◆ **Task details**:
Reproduce exactly the line that contains "- Returns: New access token" and all lines that follow it in the records below, ending with the last one.
Extracted entries section start
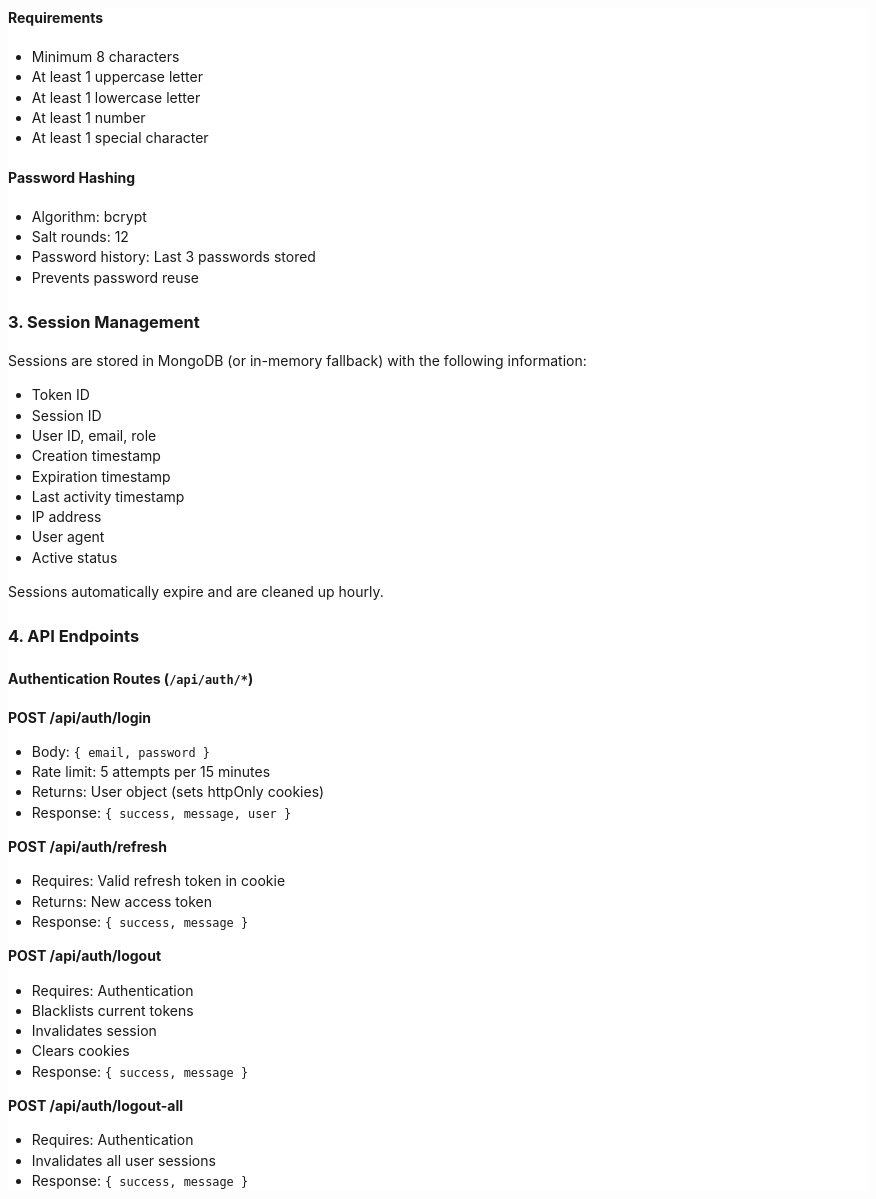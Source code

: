 #### Requirements
- Minimum 8 characters
- At least 1 uppercase letter
- At least 1 lowercase letter
- At least 1 number
- At least 1 special character

#### Password Hashing
- Algorithm: bcrypt
- Salt rounds: 12
- Password history: Last 3 passwords stored
- Prevents password reuse

### 3. Session Management

Sessions are stored in MongoDB (or in-memory fallback) with the following information:
- Token ID
- Session ID
- User ID, email, role
- Creation timestamp
- Expiration timestamp
- Last activity timestamp
- IP address
- User agent
- Active status

Sessions automatically expire and are cleaned up hourly.

### 4. API Endpoints

#### Authentication Routes (`/api/auth/*`)

**POST /api/auth/login**
- Body: `{ email, password }`
- Rate limit: 5 attempts per 15 minutes
- Returns: User object (sets httpOnly cookies)
- Response: `{ success, message, user }`

**POST /api/auth/refresh**
- Requires: Valid refresh token in cookie
- Returns: New access token
- Response: `{ success, message }`

**POST /api/auth/logout**
- Requires: Authentication
- Blacklists current tokens
- Invalidates session
- Clears cookies
- Response: `{ success, message }`

**POST /api/auth/logout-all**
- Requires: Authentication
- Invalidates all user sessions
- Response: `{ success, message }`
Extracted entries section end
◆ **Your response**:
- Returns: New access token
- Response: `{ success, message }`

**POST /api/auth/logout**
- Requires: Authentication
- Blacklists current tokens
- Invalidates session
- Clears cookies
- Response: `{ success, message }`

**POST /api/auth/logout-all**
- Requires: Authentication
- Invalidates all user sessions
- Response: `{ success, message }`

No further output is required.